We estimate our effective income tax rate for the remaining quarters of this year will be between 32% and 33% resulting in a full year effective income tax rate of between 32% and 33%.
LIQUIDITY AND CAPITAL RESOURCES
We generally fund cash requirements for working capital, capital expenditures, equity investments, acquisitions, debt repayments, dividend payments and share repurchases from cash generated from operations, availability under existing committed revolving credit facilities, and in certain instances, public and private debt and equity offerings. We have grown our businesses in significant part in the past through acquisitions, financed by credit provided under our revolving credit facilities and, from time to time, by private or public debt issuance. Our primary revolving credit facilities have generally been adequate for these purposes, although we have negotiated additional credit facilities as needed to allow us to complete acquisitions; these are temporary loans that have in the past been repaid within less than a year.
In light of the current global economic situation and the state of credit markets generally, we do not currently plan to make any significant acquisitions in 2009, and we do not plan to continue in 2009 the annual share repurchase programs that we have undertaken over the past few years. We are focusing on increasing our cash flow and maximizing debt repayment for the foreseeable future. Our intent is to maintain investment grade ratings and a solid liquidity position.

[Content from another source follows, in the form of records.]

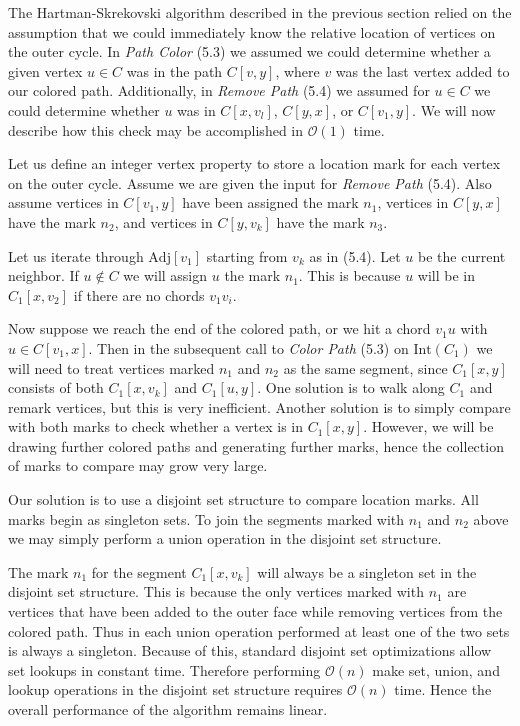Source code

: \documentclass[letterpaper, 12pt]{article}
\theoremstyle{definition}
\theoremstyle{definition}
\theoremstyle{thm}
\theoremstyle{definition}
\begin{document}
The Hartman-Skrekovski algorithm described in the previous section relied on the
assumption that we could immediately
know the relative location of vertices on the outer cycle. In
\textit{Path Color} (5.3) we assumed we could determine
whether a given vertex $u\in C$ was in the path $C[v,y]$, where $v$ was the
last vertex added to our colored path. Additionally, in \textit{Remove Path}
(5.4) we assumed for $u\in C$ we could determine whether $u$ was in $C[x,v_l]$,
$C[y,x]$, or $C[v_1,y]$. We will now describe how this check may be accomplished
in $\mathcal{O}(1)$ time.

Let us define an integer vertex property to store a location mark for each
vertex on the outer cycle. Assume we are given the input for \textit{Remove
Path} (5.4). Also assume vertices in $C[v_1,y]$ have been assigned the mark $n_1$,
vertices in $C[y,x]$ have the mark $n_2$, and vertices in $C[y,v_k]$ have
the mark $n_3$.

Let us iterate through $\text{Adj}[v_1]$ starting from $v_k$ as in (5.4). Let
$u$ be the current neighbor. If $u\not\in C$ we will assign $u$ the mark $n_1$.
This is because $u$ will be in $C_1[x,v_2]$ if there are no chords $v_1v_i$.

Now suppose we reach the end of the colored path, or we hit a chord $v_1u$ with
$u\in C[v_1,x]$. Then in the subsequent call to \textit{Color Path} (5.3) on
$\text{Int}(C_1)$ we will need to treat vertices marked $n_1$ and $n_2$ as the
same segment, since $C_1[x,y]$ consists of both $C_1[x,v_k]$ and $C_1[u,y]$.
One solution is to walk along $C_1$ and remark vertices, but this is very
inefficient. Another solution is to simply compare with both marks to check
whether a vertex is in $C_1[x,y]$. However, we will be drawing further colored
paths and generating further marks, hence the collection of marks to compare
may grow very large.

Our solution is to use a disjoint set structure to compare location marks. All
marks begin as singleton sets. To join the segments marked with $n_1$ and
$n_2$ above we may simply perform a union operation in the disjoint set structure.

The mark $n_1$ for the segment $C_1[x,v_k]$ will always be a singleton set in the
disjoint set structure. This is because the only vertices marked with $n_1$ are
vertices that have been added to the outer face while removing vertices from the
colored path. Thus in each union operation performed at least one of the two sets
is always a singleton. Because of this, standard disjoint set optimizations
allow set lookups in constant time. Therefore performing
$\mathcal{O}(n)$ make set, union, and lookup operations in the disjoint set
structure requires $\mathcal{O}(n)$ time. Hence the overall performance of the
algorithm remains linear.
\end{document}
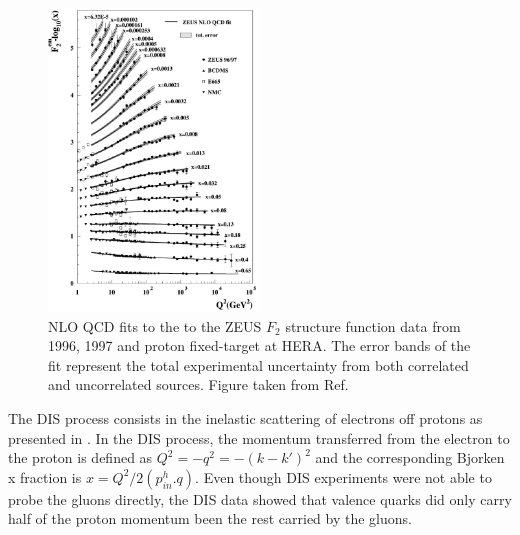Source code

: \begin{figure}[htbp]
 \begin{center}
  \includegraphics[width=0.5\textwidth]{Figures/WBoson/Theory/Structure_Function.png}
 \end{center}
\caption{NLO QCD fits to the to the ZEUS $F_{2}$ structure function data from 1996, 1997 and proton fixed-target at HERA. The error bands of the fit represent the total experimental uncertainty from both correlated and uncorrelated sources. Figure taken from Ref.~\cite{HERAStrucFunc}}
 \label{fig:HERAStrucFunc}
\end{figure}

The DIS process consists in the inelastic scattering of electrons off protons as presented in . In the DIS process, the momentum transferred from the electron to the proton is defined as $Q^{2} = -q^{2} = -\left(k - k'\right)^{2}$ and the corresponding Bjorken x fraction is $x = {Q^{2}}\big/{2\left(p^{h}_{in}.q\right)}$. Even though DIS experiments were not able to probe the gluons directly, the DIS data showed that valence quarks did only carry half of the proton momentum been the rest carried by the gluons.


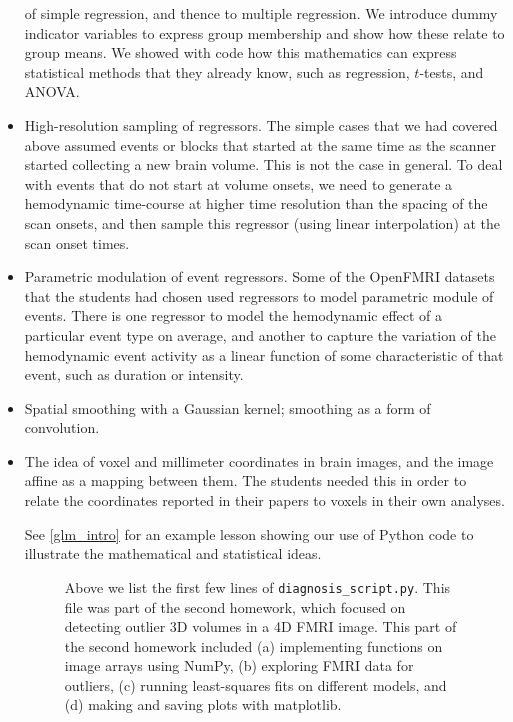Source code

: \begin{itemize}
        of simple regression, and thence to multiple regression.  We introduce
        dummy indicator variables to express group membership and show how
        these relate to group means.  We showed with code how this mathematics
        can express statistical methods that they already know, such as
        regression, $t$-tests, and ANOVA.
\item
    High-resolution sampling of regressors.  The simple cases that we had
        covered above assumed events or blocks that started at the same time
        as the scanner started collecting a new brain volume.  This is not the
        case in general.  To deal with events that do not start at volume
        onsets, we need to generate a hemodynamic time-course at higher
        time resolution than the spacing of the scan onsets, and then sample
        this regressor (using linear interpolation) at the scan onset times.
\item
    Parametric modulation of event regressors.  Some of the OpenFMRI datasets
        that the students had chosen used regressors to model parametric
        module of events.  There is one regressor to model the hemodynamic
        effect of a particular event type on average, and another to capture
        the variation of the hemodynamic event activity as a linear function
        of some characteristic of that event, such as duration or intensity.
\item
    Spatial smoothing with a Gaussian kernel; smoothing as a form of
    convolution.

\item
    The idea of voxel and millimeter coordinates in brain images, and the
    image affine as a mapping between them.  The students needed this in order
    to relate the coordinates reported in their papers to voxels in their own
    analyses.

See \cref{glm_intro} for an example lesson showing our use of Python code to
illustrate the mathematical and statistical ideas.

\begin{figure}
\centering

\caption{Above we list the first few lines of \texttt{diagnosis\_script.py}.
This file was part of the second homework, which focused on detecting outlier
3D volumes in a 4D FMRI image.
This part of the second homework included
(a) implementing functions on image arrays using NumPy,
(b) exploring FMRI data for outliers,
(c) running least-squares fits on different models, and
(d) making and saving plots with matplotlib.}\label{fig:diagnosis_script}
\end{figure}


\end{itemize}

We experience seasonal cash flows primarily due to seasonal demand in a number of markets within our Water Group. We generally borrow in the first quarter of our fiscal year for operational purposes, which usage reverses in the second quarter as the seasonality of our businesses peaks. End-user demand for pool equipment follows warm weather trends and is at seasonal highs from April to August. The magnitude of the sales spike is partially mitigated by employing some advance sale “early buy” programs (generally including extended payment terms and/or additional discounts). Demand for residential and agricultural water systems is also impacted by weather patterns, particularly by heavy flooding and droughts.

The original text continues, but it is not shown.